Moi, j’ai toujours plaidé effectivement pour des gestes à caractère pratique, concret, symbolique. Evidemment, l’émir Abdelkader bien sûr est un personnage essentiel dans cette histoire et c’était une vieille revendication algérienne. Moi, je crois que c’est nécessaire d’accomplir ces gestes. On se heurte à une difficulté, c’est que par exemple, le burnous appartient à une famille privée, il n’appartient pas à l’État français. Donc, il va falloir effectivement voir avec la famille qui a acheté, je crois, cette pièce importante, de voir s’il était possible de reposséder à nouveau ces pièces et documents pour la restitution. C’est compliqué les histoires de restitution. Puis, il y a aussi la loi en France sur la restitution dont une partie a déjà été adoptée, je crois par le Sénat. Cette loi doit continuer d’être discutée sur la restitution des œuvres culturelles, matérielles ou immatérielles. Donc normalement, il devrait y avoir dans le cadre de cette loi la restitution à l’Algérie d’un certain nombre d’objets dont ceux-là, c’est-à-dire ayant appartenu à l’émir Abdelkader.
La prochaine réunion prévue à Paris en janvier doit traiter une des questions les plus épineuses, celle des archives. Vous avez bon espoir de pouvoir accéder aux archives algériennes et que les historiens algériens puissent eux consulter les archives françaises ?
Oui ! Vous savez, les archives, on en parle beaucoup depuis de nombreuses années. Mais il y a déjà énormément d’archives qui sont ouvertes. On a beaucoup discuté de cette question lors de la réunion à Constantine. Et il y a déjà beaucoup d’archives qui sont ouvertes en France. En Algérie, il y a aussi beaucoup d’archives que la France a laissées. Donc, il y a par conséquent des archives qui ne demandent dans le fond qu’à être consultées. La question, c’est le nombre de chercheurs, la volonté, les moyens qui sont donnés aux chercheurs et aux historiens en particulier pour pouvoir accéder à ces archives. Je crois qu’il y a une volonté très grande de vouloir dépassionner ce débat. Et par parenthèse, on peut aussi faire une rencontre entre historiens qui ne soient pas obligatoirement à Paris, mais peut-être aussi, comme l’ont proposé les Algériens, dans une ville de province. Par exemple, à Marseille ou à Aix-en-Provence où il y a énormément d’archives de l’Algérie bien entendu. Donc, cette question des archives, on en parle beaucoup, mais en fait il faut y aller et voir ce qu’il y a dedans. Et il y a beaucoup de choses qui sont d’ores et déjà consultables.

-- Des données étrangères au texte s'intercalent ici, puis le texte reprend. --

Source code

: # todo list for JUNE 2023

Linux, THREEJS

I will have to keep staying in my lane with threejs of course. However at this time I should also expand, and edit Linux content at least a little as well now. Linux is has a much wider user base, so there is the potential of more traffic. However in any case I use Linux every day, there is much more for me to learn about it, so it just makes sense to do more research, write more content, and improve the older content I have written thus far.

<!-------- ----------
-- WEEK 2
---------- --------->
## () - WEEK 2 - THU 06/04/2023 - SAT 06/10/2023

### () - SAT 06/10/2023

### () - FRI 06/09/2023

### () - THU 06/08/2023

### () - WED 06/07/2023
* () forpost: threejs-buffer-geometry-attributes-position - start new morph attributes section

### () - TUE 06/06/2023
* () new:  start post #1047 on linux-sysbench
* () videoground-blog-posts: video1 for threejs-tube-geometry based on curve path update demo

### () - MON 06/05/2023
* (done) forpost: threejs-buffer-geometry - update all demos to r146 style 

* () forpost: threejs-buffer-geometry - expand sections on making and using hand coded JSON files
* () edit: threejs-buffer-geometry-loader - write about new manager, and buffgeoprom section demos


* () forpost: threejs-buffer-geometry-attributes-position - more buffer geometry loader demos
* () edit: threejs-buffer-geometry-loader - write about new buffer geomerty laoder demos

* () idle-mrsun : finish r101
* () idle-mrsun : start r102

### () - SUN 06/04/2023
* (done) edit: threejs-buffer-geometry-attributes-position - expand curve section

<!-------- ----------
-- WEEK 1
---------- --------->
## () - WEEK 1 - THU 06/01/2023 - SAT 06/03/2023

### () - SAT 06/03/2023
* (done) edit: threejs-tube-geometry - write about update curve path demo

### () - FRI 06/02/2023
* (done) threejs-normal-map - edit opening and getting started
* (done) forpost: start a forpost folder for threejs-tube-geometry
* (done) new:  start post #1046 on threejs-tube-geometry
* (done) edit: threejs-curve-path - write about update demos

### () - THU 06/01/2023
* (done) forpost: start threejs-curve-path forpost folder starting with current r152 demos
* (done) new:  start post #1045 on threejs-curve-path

Il y a 6 mois, vous aviez dénoncé le manque de moyens dévolus à la partie française de cette commission. Avez-vous le sentiment d’avoir été entendu sur ce point par les autorités françaises ?
Cela a été en grande partie satisfait parce qu’il y a une personne qui est maintenant chargée directement de s’occuper du fonctionnement de la commission, ce qui n’était pas le cas. Une personne vient d’être nommée, monsieur Tramor Quemeneur, historien, et qui va être en charge de la coordination. Moi, je ne pouvais pas m’occuper personnellement de tous ces éléments. Donc, il y a un secrétariat qui va commencer à se mettre en place. Il faut effectivement davantage encore de moyens, notamment au niveau des bourses de recherche pour les jeunes chercheurs, pour les jeunes doctorants en particulier qui travaillent sur cette histoire en France. Parce que n’oublions pas qu’à l’échelle internationale, l’histoire coloniale et en particulier celle de l’Algérie coloniale passionne beaucoup. Et la France ne doit pas - et ce serait un paradoxe -, enregistrer de retards sur cette recherche et donc, donner davantage de moyens.